What at first appeared simple, a metal chair with a flame flaring from its seat within a circle of concrete, took on an horrific aspect once I looked in the huge disproportioned circular mirrors angled around and above it. I was disturbed by the impact of seeing my distended self in the flames. To stumble outside again and find myself staring across the wild arctic waters, looking at the hill Domen, the mythic entranceway to Hell, intensified the experience as I imagined this would be the last thing the persecuted would see before being put to the flames. 

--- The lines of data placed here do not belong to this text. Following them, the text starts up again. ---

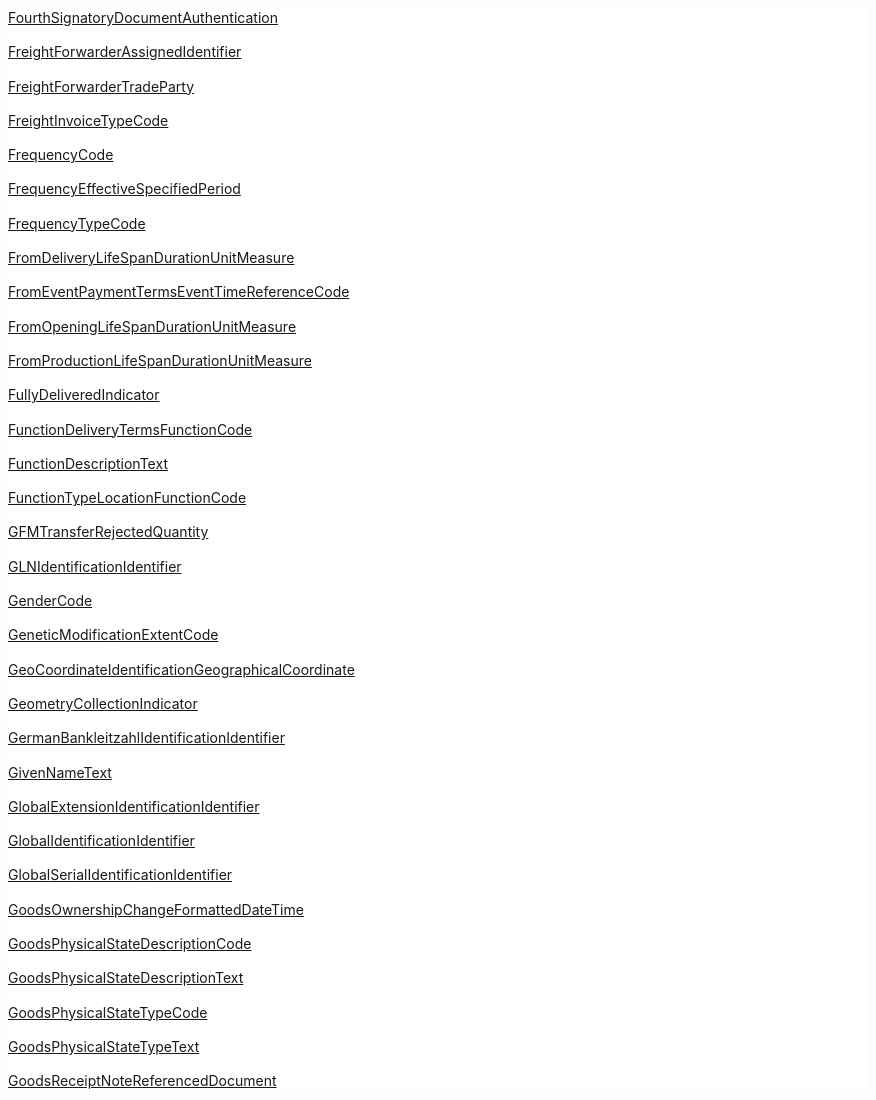 [FourthSignatoryDocumentAuthentication](#FourthSignatoryDocumentAuthentication)

[FreightForwarderAssignedIdentifier](#FreightForwarderAssignedIdentifier)

[FreightForwarderTradeParty](#FreightForwarderTradeParty)

[FreightInvoiceTypeCode](#FreightInvoiceTypeCode)

[FrequencyCode](#FrequencyCode)

[FrequencyEffectiveSpecifiedPeriod](#FrequencyEffectiveSpecifiedPeriod)

[FrequencyTypeCode](#FrequencyTypeCode)

[FromDeliveryLifeSpanDurationUnitMeasure](#FromDeliveryLifeSpanDurationUnitMeasure)

[FromEventPaymentTermsEventTimeReferenceCode](#FromEventPaymentTermsEventTimeReferenceCode)

[FromOpeningLifeSpanDurationUnitMeasure](#FromOpeningLifeSpanDurationUnitMeasure)

[FromProductionLifeSpanDurationUnitMeasure](#FromProductionLifeSpanDurationUnitMeasure)

[FullyDeliveredIndicator](#FullyDeliveredIndicator)

[FunctionDeliveryTermsFunctionCode](#FunctionDeliveryTermsFunctionCode)

[FunctionDescriptionText](#FunctionDescriptionText)

[FunctionTypeLocationFunctionCode](#FunctionTypeLocationFunctionCode)

[GFMTransferRejectedQuantity](#GFMTransferRejectedQuantity)

[GLNIdentificationIdentifier](#GLNIdentificationIdentifier)

[GenderCode](#GenderCode)

[GeneticModificationExtentCode](#GeneticModificationExtentCode)

[GeoCoordinateIdentificationGeographicalCoordinate](#GeoCoordinateIdentificationGeographicalCoordinate)

[GeometryCollectionIndicator](#GeometryCollectionIndicator)

[GermanBankleitzahlIdentificationIdentifier](#GermanBankleitzahlIdentificationIdentifier)

[GivenNameText](#GivenNameText)

[GlobalExtensionIdentificationIdentifier](#GlobalExtensionIdentificationIdentifier)

[GlobalIdentificationIdentifier](#GlobalIdentificationIdentifier)

[GlobalSerialIdentificationIdentifier](#GlobalSerialIdentificationIdentifier)

[GoodsOwnershipChangeFormattedDateTime](#GoodsOwnershipChangeFormattedDateTime)

[GoodsPhysicalStateDescriptionCode](#GoodsPhysicalStateDescriptionCode)

[GoodsPhysicalStateDescriptionText](#GoodsPhysicalStateDescriptionText)

[GoodsPhysicalStateTypeCode](#GoodsPhysicalStateTypeCode)

[GoodsPhysicalStateTypeText](#GoodsPhysicalStateTypeText)

[GoodsReceiptNoteReferencedDocument](#GoodsReceiptNoteReferencedDocument)
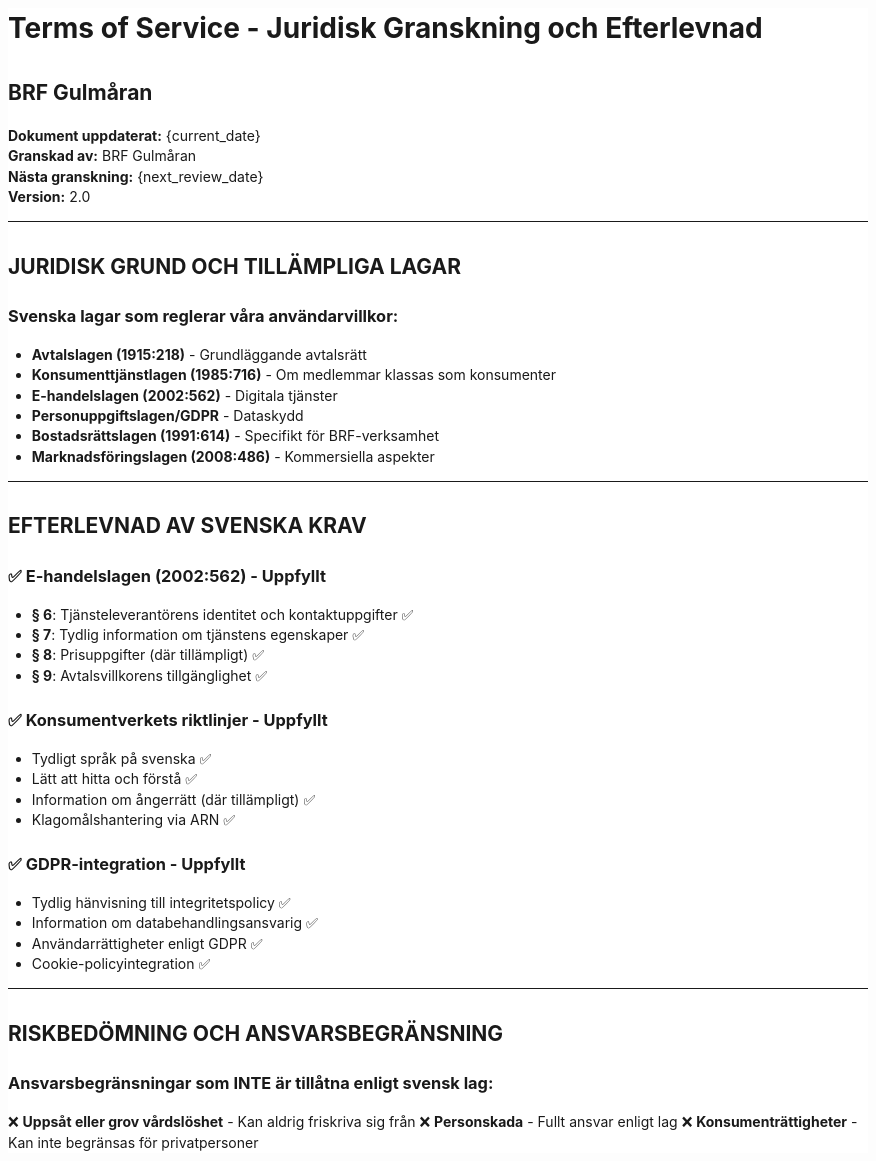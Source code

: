 # Terms of Service - Juridisk Granskning och Efterlevnad
## BRF Gulmåran

**Dokument uppdaterat:** {current_date}  
**Granskad av:** BRF Gulmåran  
**Nästa granskning:** {next_review_date}  
**Version:** 2.0

---

## JURIDISK GRUND OCH TILLÄMPLIGA LAGAR

### Svenska lagar som reglerar våra användarvillkor:
- **Avtalslagen (1915:218)** - Grundläggande avtalsrätt
- **Konsumenttjänstlagen (1985:716)** - Om medlemmar klassas som konsumenter
- **E-handelslagen (2002:562)** - Digitala tjänster
- **Personuppgiftslagen/GDPR** - Dataskydd
- **Bostadsrättslagen (1991:614)** - Specifikt för BRF-verksamhet
- **Marknadsföringslagen (2008:486)** - Kommersiella aspekter

---

## EFTERLEVNAD AV SVENSKA KRAV

### ✅ E-handelslagen (2002:562) - Uppfyllt
- **§ 6**: Tjänsteleverantörens identitet och kontaktuppgifter ✅
- **§ 7**: Tydlig information om tjänstens egenskaper ✅
- **§ 8**: Prisuppgifter (där tillämpligt) ✅
- **§ 9**: Avtalsvillkorens tillgänglighet ✅

### ✅ Konsumentverkets riktlinjer - Uppfyllt
- Tydligt språk på svenska ✅
- Lätt att hitta och förstå ✅
- Information om ångerrätt (där tillämpligt) ✅
- Klagomålshantering via ARN ✅

### ✅ GDPR-integration - Uppfyllt
- Tydlig hänvisning till integritetspolicy ✅
- Information om databehandlingsansvarig ✅
- Användarrättigheter enligt GDPR ✅
- Cookie-policyintegration ✅

---

## RISKBEDÖMNING OCH ANSVARSBEGRÄNSNING

### Ansvarsbegränsningar som INTE är tillåtna enligt svensk lag:
❌ **Uppsåt eller grov vårdslöshet** - Kan aldrig friskriva sig från
❌ **Personskada** - Fullt ansvar enligt lag
❌ **Konsumenträttigheter** - Kan inte begränsas för privatpersoner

The Condemned Women of 1662 / 1663

Steilneset Memorial to the condemned in Vardø
Twenty women died as a result of witchcraft persecutions between October 1662 and April 1663. Eighteen burnt at the stake and two were tortured to death.
My desire is to let their voices be heard with the tenderness they deserve. The women were: Dorette Lauritsdatter, Maren Sigvaldsdatter, Ragnild Clemidsdatter, Maren Mogensdatter, Maren Henningsdatter, Maritte Rasmusdatter, Sigri Olsdatter, Ingeborg, Peder Krog’s wife (tortured to death), Guri,Laurit’s wife, Sølve Nilsdatter, Ellen Gundersdatter, Karen Andersdatter, Margrete Jonsdatter, Sigri Jonsdatter, Gundelle Olsdatter, Dorette Poulsdatter (tortured to death), Barbra Olsdatter, Bodel Clausdatter, Birgitte Olufsdatter, and Karen Olsdatter.
The following women were acquitted at the court of appeal on 23rd June 1663:
Gertrude Siversdatter, Ragnild Endresdatter, Magdalene Jacobsdatter, and Karen Nilsdatter.
Six girls between the ages of six and thirteen were acquitted: Maren Olufsdatter, Ingeborg Iversdatter, Karen Iversdatter,Karen Nilsdatter, Kirsten Sørensdatter and Siri Pedersdatter.
Later in 1671, a Sami woman by the name of Elli died in custody accused of witchcraft. 
During the witchcraft trials in Finnmark in Northern Norway 135 persons were tried, 91 of which were executed, most of them at the stake.
The last person to die in a witch trial in Finnmark was Anders Poulson in 1692, a Sami man of 100 years of age accused of having a runebomme, a Sami drum used in rituals, and practising shamanism.